Issue #259, November 2015

And, how does it compare to what we've already experienced with Linux and open source?

I was in the buzz-making business long before I learned how it was done. That happened here, at Linux Journal. Some of it I learned by watching kernel developers make Linux so useful that it became irresponsible for anybody doing serious development not to consider it—and, eventually, not to use it. Some I learned just by doing my job here. But most of it I learned by watching the term “open source” get adopted by the world, and participating as a journalist in the process.

For a view of how quickly “open source” became popular, see Figure 1 for a look at what Google's Ngram viewer shows.

Figure 1. Google Ngram Viewer: “open source”

Ngram plots how often a term appears in books. It goes only to 2008, but the picture is clear enough.

I suspect that curve's hockey stick began to angle toward the vertical on February 8, 1998. That was when Eric S. Raymond (aka ESR), published an open letter titled “Goodbye, 'free software'; hello, 'open source'” and made sure it got plenty of coverage. The letter leveraged Netscape's announcement two weeks earlier that it would release the source code to what would become the Mozilla browser, later called Firefox. Eric wrote:

It's crunch time, people. The Netscape announcement changes everything. We've broken out of the little corner we've been in for twenty years. We're in a whole new game now, a bigger and more exciting one—and one I think we can win.

Which we did.

How? Well, official bodies, such as the Open Source Initiative (OSI), were founded. (See Resources for a link to more history of the OSI.) O'Reilly published books and convened conferences. We wrote a lot about it at the time and haven't stopped (this piece being one example of that). But the prime mover was Eric himself, whom Christopher Locke describes as “a rhetorician of the first water”.

To put this in historic context, the dot-com mania was at high ebb in 1998 and 1999, and both Linux and open source played huge roles in that. Every Linux World Expo was lavishly funded and filled by optimistic start-ups with booths of all sizes and geeks with fun new jobs. At one of those, more than 10,000 attended an SRO talk by Linus. At the Expos and other gatherings, ESR held packed rooms in rapt attention, for hours, while he held forth on Linux, the hacker ethos and much more.
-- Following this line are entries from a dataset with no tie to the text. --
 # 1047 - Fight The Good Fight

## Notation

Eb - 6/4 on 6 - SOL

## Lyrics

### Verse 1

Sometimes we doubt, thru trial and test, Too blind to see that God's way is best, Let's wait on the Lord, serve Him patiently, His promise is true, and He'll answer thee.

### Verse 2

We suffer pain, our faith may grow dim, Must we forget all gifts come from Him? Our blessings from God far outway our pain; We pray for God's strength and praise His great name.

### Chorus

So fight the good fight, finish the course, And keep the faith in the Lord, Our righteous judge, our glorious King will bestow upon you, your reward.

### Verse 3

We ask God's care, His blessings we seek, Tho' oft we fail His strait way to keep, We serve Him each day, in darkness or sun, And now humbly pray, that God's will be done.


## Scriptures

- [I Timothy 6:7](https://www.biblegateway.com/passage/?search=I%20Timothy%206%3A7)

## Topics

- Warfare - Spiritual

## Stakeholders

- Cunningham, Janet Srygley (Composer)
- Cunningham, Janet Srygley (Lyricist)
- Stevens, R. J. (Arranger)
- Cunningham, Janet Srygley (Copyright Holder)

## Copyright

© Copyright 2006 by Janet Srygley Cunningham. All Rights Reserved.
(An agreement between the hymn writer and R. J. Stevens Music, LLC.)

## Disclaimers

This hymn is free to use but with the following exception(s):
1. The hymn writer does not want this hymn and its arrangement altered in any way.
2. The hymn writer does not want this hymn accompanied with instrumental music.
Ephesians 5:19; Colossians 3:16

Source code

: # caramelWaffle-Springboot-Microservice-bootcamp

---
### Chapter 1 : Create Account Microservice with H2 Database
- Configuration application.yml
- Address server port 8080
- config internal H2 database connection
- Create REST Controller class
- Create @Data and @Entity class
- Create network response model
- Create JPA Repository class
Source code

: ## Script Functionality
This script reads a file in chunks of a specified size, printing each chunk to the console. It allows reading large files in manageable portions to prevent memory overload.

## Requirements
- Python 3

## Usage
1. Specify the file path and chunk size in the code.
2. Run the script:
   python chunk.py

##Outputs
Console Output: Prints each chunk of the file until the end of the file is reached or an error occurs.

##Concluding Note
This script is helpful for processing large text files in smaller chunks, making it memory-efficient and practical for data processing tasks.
But his main emphasis was on open source, and the need for hackers and their employers to adopt its code and methods—which they did, in droves. (Let's also remember that two of the biggest IPOs in history were Red Hat's and VA Linux's, in August and December 1999.)

Ever since witnessing those success stories, I have been alert to memes and how they spread in the technical world. Especially “Big Data” (see Figure 2).

Figure 2. Google Trends: “big data”

What happened in 2011? Did Big Data spontaneously combust? Was there a campaign of some kind? A coordinated set of campaigns?

Though I can't prove it (at least not in the time I have), I believe the main cause was “Big data: The next frontier for innovation, competition, and productivity”, published by McKinsey in May 2011, to much fanfare. That report, and following ones by McKinsey, drove publicity in Forbes, The Economist, various O'Reilly pubs, Financial Times and many others—while providing ample sales fodder for every big vendor selling Big Data products and services.

Among those big vendors, none did a better job of leveraging and generating buzz than IBM. See Resources for the results of a Google search for IBM + “Big Data”, for the calendar years 2010–2011. Note that the first publication listed in that search, “Bringing big data to the Enterprise”, is dated May 16, 2011, the same month as the McKinsey report. The next, “IBM Big Data - Where do I start?” is dated November 23, 2011.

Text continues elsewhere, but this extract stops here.